Even though his fighter spirit yearned to pin River down, shove their chests together until she heard the identical beats, common sense had apparently decided to show up. They were adults now, and irrational actions could hurt his chances. He needed to give River time. Time to prove he was the man she’d always needed, but had never gotten. Looking at her now, he could see River’s withdrawal, the uncertainty in the way she moved.
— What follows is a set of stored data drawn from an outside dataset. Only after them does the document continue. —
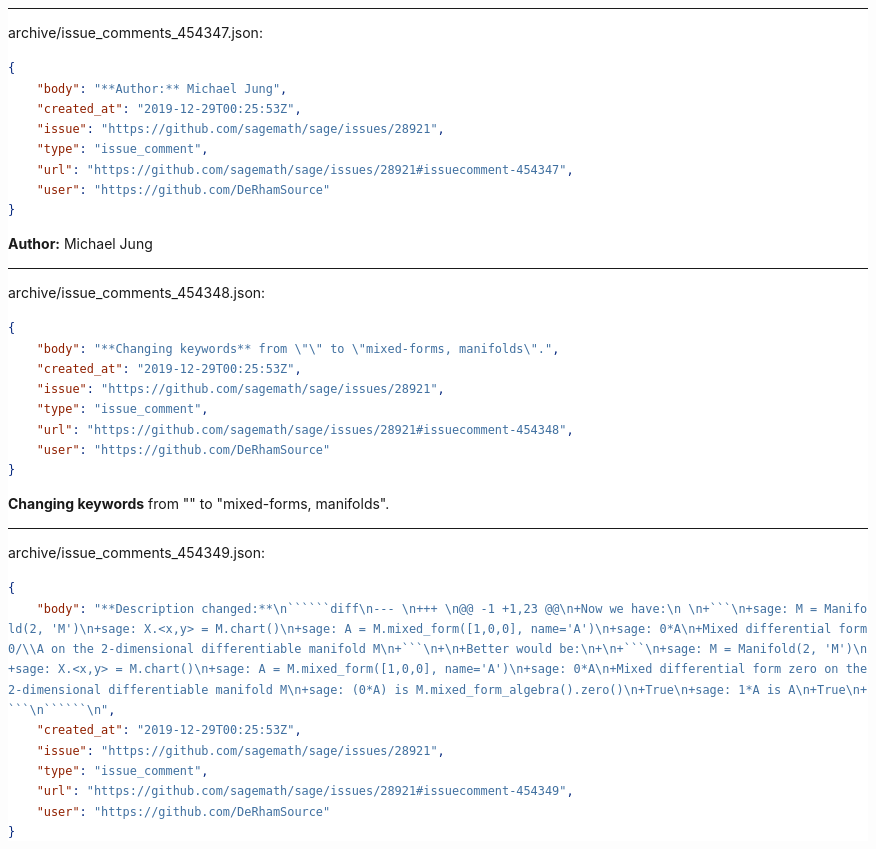 


---

archive/issue_comments_454347.json:
```json
{
    "body": "**Author:** Michael Jung",
    "created_at": "2019-12-29T00:25:53Z",
    "issue": "https://github.com/sagemath/sage/issues/28921",
    "type": "issue_comment",
    "url": "https://github.com/sagemath/sage/issues/28921#issuecomment-454347",
    "user": "https://github.com/DeRhamSource"
}
```

**Author:** Michael Jung



---

archive/issue_comments_454348.json:
```json
{
    "body": "**Changing keywords** from \"\" to \"mixed-forms, manifolds\".",
    "created_at": "2019-12-29T00:25:53Z",
    "issue": "https://github.com/sagemath/sage/issues/28921",
    "type": "issue_comment",
    "url": "https://github.com/sagemath/sage/issues/28921#issuecomment-454348",
    "user": "https://github.com/DeRhamSource"
}
```

**Changing keywords** from "" to "mixed-forms, manifolds".



---

archive/issue_comments_454349.json:
```json
{
    "body": "**Description changed:**\n``````diff\n--- \n+++ \n@@ -1 +1,23 @@\n+Now we have:\n \n+```\n+sage: M = Manifold(2, 'M')\n+sage: X.<x,y> = M.chart()\n+sage: A = M.mixed_form([1,0,0], name='A')\n+sage: 0*A\n+Mixed differential form 0/\\A on the 2-dimensional differentiable manifold M\n+```\n+\n+Better would be:\n+\n+```\n+sage: M = Manifold(2, 'M')\n+sage: X.<x,y> = M.chart()\n+sage: A = M.mixed_form([1,0,0], name='A')\n+sage: 0*A\n+Mixed differential form zero on the 2-dimensional differentiable manifold M\n+sage: (0*A) is M.mixed_form_algebra().zero()\n+True\n+sage: 1*A is A\n+True\n+```\n``````\n",
    "created_at": "2019-12-29T00:25:53Z",
    "issue": "https://github.com/sagemath/sage/issues/28921",
    "type": "issue_comment",
    "url": "https://github.com/sagemath/sage/issues/28921#issuecomment-454349",
    "user": "https://github.com/DeRhamSource"
}
```
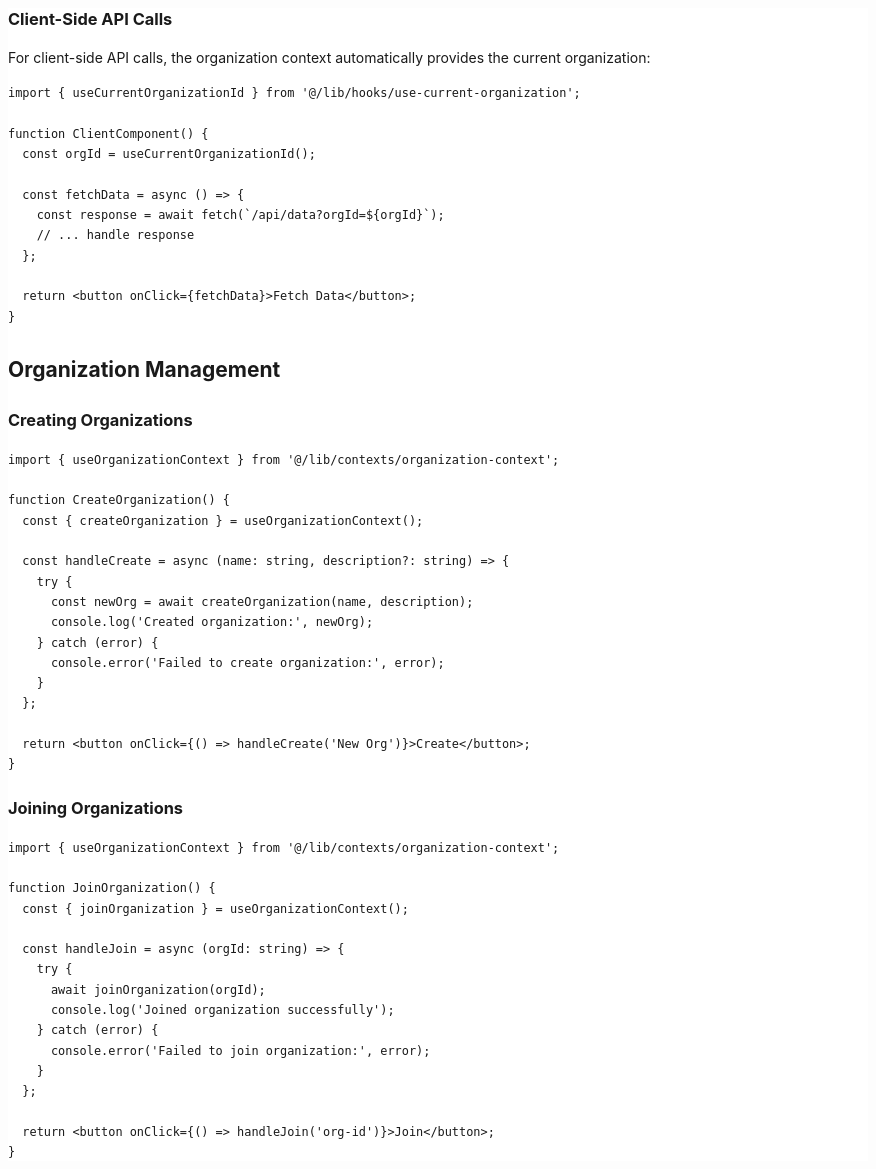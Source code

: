 ### Client-Side API Calls

For client-side API calls, the organization context automatically provides the current organization:

```tsx
import { useCurrentOrganizationId } from '@/lib/hooks/use-current-organization';

function ClientComponent() {
  const orgId = useCurrentOrganizationId();
  
  const fetchData = async () => {
    const response = await fetch(`/api/data?orgId=${orgId}`);
    // ... handle response
  };
  
  return <button onClick={fetchData}>Fetch Data</button>;
}
```

## Organization Management

### Creating Organizations

```tsx
import { useOrganizationContext } from '@/lib/contexts/organization-context';

function CreateOrganization() {
  const { createOrganization } = useOrganizationContext();
  
  const handleCreate = async (name: string, description?: string) => {
    try {
      const newOrg = await createOrganization(name, description);
      console.log('Created organization:', newOrg);
    } catch (error) {
      console.error('Failed to create organization:', error);
    }
  };
  
  return <button onClick={() => handleCreate('New Org')}>Create</button>;
}
```

### Joining Organizations

```tsx
import { useOrganizationContext } from '@/lib/contexts/organization-context';

function JoinOrganization() {
  const { joinOrganization } = useOrganizationContext();
  
  const handleJoin = async (orgId: string) => {
    try {
      await joinOrganization(orgId);
      console.log('Joined organization successfully');
    } catch (error) {
      console.error('Failed to join organization:', error);
    }
  };
  
  return <button onClick={() => handleJoin('org-id')}>Join</button>;
}
```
And while that reaction to their intimacy—intimacy so vital to Vaughn—seared him in agony, it was warranted.

He didn’t move right away, but eventually stood, guiding his semi-erect manhood back into his boxer briefs, zipping over the swelling ridge with a barely concealed groan. “I can see you starting to regret letting me touch you, and Jesus, I hate it.” He swiped a hand over his mouth. “I want more…time with both of you, Riv. More than anything. But I need time with just you, too. To talk. Can you give me that?”

“I don’t know,” she whispered, a shiver of hope dancing across her features, giving him some in return. “Depends what you want to talk about.”

Vaughn shifted in his boots, aching to go forward, to lay everything on the line and accept his sentence. But he staved off the urge, knowing he had a long way to go. So much to prove. “Just think about it.”

As he walked out River’s front door, he threw one final glance over his shoulder, memorizing the way she looked hugging her elbows, so beautiful, so unsure. I’ve got to win her back. I’m done seeing her unsure of me. Vaughn trudged to his truck beneath the harsh glow of the streetlights, but his heart remained in the house, his identical cut out brushing his teeth alongside River, breathing in the scent of her hair as he fell asleep.





Chapter Twelve


Vaughn’s hand shook around the glass of Jack Daniels. It hadn’t stopped shaking since Afghanistan. Since the day he’d lost a dozen friends—good men, better soldiers—lost some of his hearing, hell, lost his mind, too, maybe. The sound of a stool scraping back sent Vaughn’s heart shooting up into his throat, but he disguised it with a cough and drowned it in whiskey.

Yeah, some of his functioning brain must have shaken loose in the explosion. Why else would he be sitting in the Third Shift while River waited for him at the motel? River. Honest, loving, beautiful, pure white sunlight River. How could he touch her with soiled, shaking hands? How could he look at her without cracking in half? She deserved more than a rotting corpse of a man. Christ, he’d been a shitty choice for River since the beginning, but trying to keep her now—with his head so f*cked up—would be a criminal act. He couldn’t, could he? Could he?